* Required action: An exact copy of all the data is required.

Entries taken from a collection
▽
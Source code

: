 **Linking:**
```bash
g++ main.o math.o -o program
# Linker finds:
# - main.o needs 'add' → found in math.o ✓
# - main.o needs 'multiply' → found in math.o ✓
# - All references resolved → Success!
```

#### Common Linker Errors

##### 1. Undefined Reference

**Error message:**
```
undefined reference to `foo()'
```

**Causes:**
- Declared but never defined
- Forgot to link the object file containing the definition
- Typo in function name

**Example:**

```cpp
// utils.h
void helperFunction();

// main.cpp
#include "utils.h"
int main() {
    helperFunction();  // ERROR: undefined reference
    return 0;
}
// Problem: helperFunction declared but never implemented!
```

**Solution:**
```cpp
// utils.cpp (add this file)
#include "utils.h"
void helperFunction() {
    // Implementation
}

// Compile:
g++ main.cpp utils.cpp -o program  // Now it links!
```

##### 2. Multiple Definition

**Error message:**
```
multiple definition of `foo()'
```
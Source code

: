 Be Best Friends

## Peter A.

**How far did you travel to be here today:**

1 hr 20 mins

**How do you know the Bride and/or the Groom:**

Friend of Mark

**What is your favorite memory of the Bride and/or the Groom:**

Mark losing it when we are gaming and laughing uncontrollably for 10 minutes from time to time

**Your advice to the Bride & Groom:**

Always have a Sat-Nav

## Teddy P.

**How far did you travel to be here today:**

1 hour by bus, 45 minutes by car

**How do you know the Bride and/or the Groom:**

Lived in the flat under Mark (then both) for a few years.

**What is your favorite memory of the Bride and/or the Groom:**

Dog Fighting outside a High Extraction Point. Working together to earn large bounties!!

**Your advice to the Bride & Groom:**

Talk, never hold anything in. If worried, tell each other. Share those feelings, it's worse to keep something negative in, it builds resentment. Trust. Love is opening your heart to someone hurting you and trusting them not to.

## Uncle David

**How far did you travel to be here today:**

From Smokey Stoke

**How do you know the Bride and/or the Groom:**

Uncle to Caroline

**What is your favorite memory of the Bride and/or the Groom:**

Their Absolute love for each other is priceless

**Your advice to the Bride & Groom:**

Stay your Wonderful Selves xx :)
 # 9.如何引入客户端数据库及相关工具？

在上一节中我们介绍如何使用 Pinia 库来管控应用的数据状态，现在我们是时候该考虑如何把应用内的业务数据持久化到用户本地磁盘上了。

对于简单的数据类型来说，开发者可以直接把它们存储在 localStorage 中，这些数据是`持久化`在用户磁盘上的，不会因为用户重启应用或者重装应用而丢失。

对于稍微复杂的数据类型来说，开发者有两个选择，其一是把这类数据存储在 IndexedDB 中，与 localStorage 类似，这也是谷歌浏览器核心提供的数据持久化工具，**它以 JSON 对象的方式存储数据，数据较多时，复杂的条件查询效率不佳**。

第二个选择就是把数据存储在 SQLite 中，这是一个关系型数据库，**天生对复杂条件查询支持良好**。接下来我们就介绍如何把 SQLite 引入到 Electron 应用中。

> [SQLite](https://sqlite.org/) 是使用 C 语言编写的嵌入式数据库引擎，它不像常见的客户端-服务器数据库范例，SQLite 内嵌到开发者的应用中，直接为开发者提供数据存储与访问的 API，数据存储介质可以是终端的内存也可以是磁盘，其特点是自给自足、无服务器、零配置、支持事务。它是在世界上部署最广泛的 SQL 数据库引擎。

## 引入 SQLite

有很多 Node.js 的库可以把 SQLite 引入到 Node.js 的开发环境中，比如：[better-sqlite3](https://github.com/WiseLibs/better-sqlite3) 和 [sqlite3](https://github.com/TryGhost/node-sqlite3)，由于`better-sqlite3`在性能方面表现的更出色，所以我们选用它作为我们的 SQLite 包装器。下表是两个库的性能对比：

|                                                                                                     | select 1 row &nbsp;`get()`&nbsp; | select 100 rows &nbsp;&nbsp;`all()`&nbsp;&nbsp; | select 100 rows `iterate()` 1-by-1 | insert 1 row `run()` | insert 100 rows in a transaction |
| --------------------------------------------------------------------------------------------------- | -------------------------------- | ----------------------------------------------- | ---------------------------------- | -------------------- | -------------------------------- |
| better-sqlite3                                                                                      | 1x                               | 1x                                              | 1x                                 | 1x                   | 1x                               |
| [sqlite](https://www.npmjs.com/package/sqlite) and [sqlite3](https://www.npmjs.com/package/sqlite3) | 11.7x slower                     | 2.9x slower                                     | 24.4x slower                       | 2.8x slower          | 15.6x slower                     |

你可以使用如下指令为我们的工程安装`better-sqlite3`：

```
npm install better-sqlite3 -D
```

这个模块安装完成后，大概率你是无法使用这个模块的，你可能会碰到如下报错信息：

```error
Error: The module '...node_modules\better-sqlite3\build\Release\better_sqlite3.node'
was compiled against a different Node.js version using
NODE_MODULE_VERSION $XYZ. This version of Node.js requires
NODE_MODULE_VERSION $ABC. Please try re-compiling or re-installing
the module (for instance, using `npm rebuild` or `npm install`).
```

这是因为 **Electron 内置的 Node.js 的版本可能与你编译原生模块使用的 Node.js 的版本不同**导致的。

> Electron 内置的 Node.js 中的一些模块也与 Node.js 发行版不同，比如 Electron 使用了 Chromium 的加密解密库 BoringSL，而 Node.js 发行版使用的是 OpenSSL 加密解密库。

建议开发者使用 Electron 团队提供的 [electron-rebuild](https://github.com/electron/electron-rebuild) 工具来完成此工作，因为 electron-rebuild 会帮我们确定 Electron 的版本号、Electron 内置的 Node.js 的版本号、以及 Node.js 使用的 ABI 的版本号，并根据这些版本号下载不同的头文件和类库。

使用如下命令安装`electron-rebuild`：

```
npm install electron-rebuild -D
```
△
* Task result:
Source code

: **Linking:**
```bash
g++ main.o math.o -o program
# Linker finds:
# - main.o needs 'add' → found in math.o ✓
# - main.o needs 'multiply' → found in math.o ✓
# - All references resolved → Success!
```

#### Common Linker Errors

##### 1. Undefined Reference

**Error message:**
```
undefined reference to `foo()'
```

**Causes:**
- Declared but never defined
- Forgot to link the object file containing the definition
- Typo in function name

**Example:**

```cpp
// utils.h
void helperFunction();

// main.cpp
#include "utils.h"
int main() {
    helperFunction();  // ERROR: undefined reference
    return 0;
}
// Problem: helperFunction declared but never implemented!
```

**Solution:**
```cpp
// utils.cpp (add this file)
#include "utils.h"
void helperFunction() {
    // Implementation
}

// Compile:
g++ main.cpp utils.cpp -o program  // Now it links!
```

##### 2. Multiple Definition

**Error message:**
```
multiple definition of `foo()'
```
Source code

: Be Best Friends

## Peter A.

**How far did you travel to be here today:**

1 hr 20 mins

**How do you know the Bride and/or the Groom:**

Friend of Mark

**What is your favorite memory of the Bride and/or the Groom:**

Mark losing it when we are gaming and laughing uncontrollably for 10 minutes from time to time

**Your advice to the Bride & Groom:**

Always have a Sat-Nav

## Teddy P.

**How far did you travel to be here today:**

1 hour by bus, 45 minutes by car

**How do you know the Bride and/or the Groom:**

Lived in the flat under Mark (then both) for a few years.

**What is your favorite memory of the Bride and/or the Groom:**

Dog Fighting outside a High Extraction Point. Working together to earn large bounties!!

**Your advice to the Bride & Groom:**

Talk, never hold anything in. If worried, tell each other. Share those feelings, it's worse to keep something negative in, it builds resentment. Trust. Love is opening your heart to someone hurting you and trusting them not to.

## Uncle David

**How far did you travel to be here today:**

From Smokey Stoke

**How do you know the Bride and/or the Groom:**

Uncle to Caroline

**What is your favorite memory of the Bride and/or the Groom:**

Their Absolute love for each other is priceless

**Your advice to the Bride & Groom:**

Stay your Wonderful Selves xx :)
 # 9.如何引入客户端数据库及相关工具？

在上一节中我们介绍如何使用 Pinia 库来管控应用的数据状态，现在我们是时候该考虑如何把应用内的业务数据持久化到用户本地磁盘上了。

对于简单的数据类型来说，开发者可以直接把它们存储在 localStorage 中，这些数据是`持久化`在用户磁盘上的，不会因为用户重启应用或者重装应用而丢失。

对于稍微复杂的数据类型来说，开发者有两个选择，其一是把这类数据存储在 IndexedDB 中，与 localStorage 类似，这也是谷歌浏览器核心提供的数据持久化工具，**它以 JSON 对象的方式存储数据，数据较多时，复杂的条件查询效率不佳**。

第二个选择就是把数据存储在 SQLite 中，这是一个关系型数据库，**天生对复杂条件查询支持良好**。接下来我们就介绍如何把 SQLite 引入到 Electron 应用中。

> [SQLite](https://sqlite.org/) 是使用 C 语言编写的嵌入式数据库引擎，它不像常见的客户端-服务器数据库范例，SQLite 内嵌到开发者的应用中，直接为开发者提供数据存储与访问的 API，数据存储介质可以是终端的内存也可以是磁盘，其特点是自给自足、无服务器、零配置、支持事务。它是在世界上部署最广泛的 SQL 数据库引擎。

## 引入 SQLite

有很多 Node.js 的库可以把 SQLite 引入到 Node.js 的开发环境中，比如：[better-sqlite3](https://github.com/WiseLibs/better-sqlite3) 和 [sqlite3](https://github.com/TryGhost/node-sqlite3)，由于`better-sqlite3`在性能方面表现的更出色，所以我们选用它作为我们的 SQLite 包装器。下表是两个库的性能对比：

|                                                                                                     | select 1 row &nbsp;`get()`&nbsp; | select 100 rows &nbsp;&nbsp;`all()`&nbsp;&nbsp; | select 100 rows `iterate()` 1-by-1 | insert 1 row `run()` | insert 100 rows in a transaction |
| --------------------------------------------------------------------------------------------------- | -------------------------------- | ----------------------------------------------- | ---------------------------------- | -------------------- | -------------------------------- |
| better-sqlite3                                                                                      | 1x                               | 1x                                              | 1x                                 | 1x                   | 1x                               |
| [sqlite](https://www.npmjs.com/package/sqlite) and [sqlite3](https://www.npmjs.com/package/sqlite3) | 11.7x slower                     | 2.9x slower                                     | 24.4x slower                       | 2.8x slower          | 15.6x slower                     |

你可以使用如下指令为我们的工程安装`better-sqlite3`：

```
npm install better-sqlite3 -D
```

这个模块安装完成后，大概率你是无法使用这个模块的，你可能会碰到如下报错信息：

```error
Error: The module '...node_modules\better-sqlite3\build\Release\better_sqlite3.node'
was compiled against a different Node.js version using
NODE_MODULE_VERSION $XYZ. This version of Node.js requires
NODE_MODULE_VERSION $ABC. Please try re-compiling or re-installing
the module (for instance, using `npm rebuild` or `npm install`).
```

这是因为 **Electron 内置的 Node.js 的版本可能与你编译原生模块使用的 Node.js 的版本不同**导致的。

> Electron 内置的 Node.js 中的一些模块也与 Node.js 发行版不同，比如 Electron 使用了 Chromium 的加密解密库 BoringSL，而 Node.js 发行版使用的是 OpenSSL 加密解密库。

建议开发者使用 Electron 团队提供的 [electron-rebuild](https://github.com/electron/electron-rebuild) 工具来完成此工作，因为 electron-rebuild 会帮我们确定 Electron 的版本号、Electron 内置的 Node.js 的版本号、以及 Node.js 使用的 ABI 的版本号，并根据这些版本号下载不同的头文件和类库。

使用如下命令安装`electron-rebuild`：

```
npm install electron-rebuild -D
```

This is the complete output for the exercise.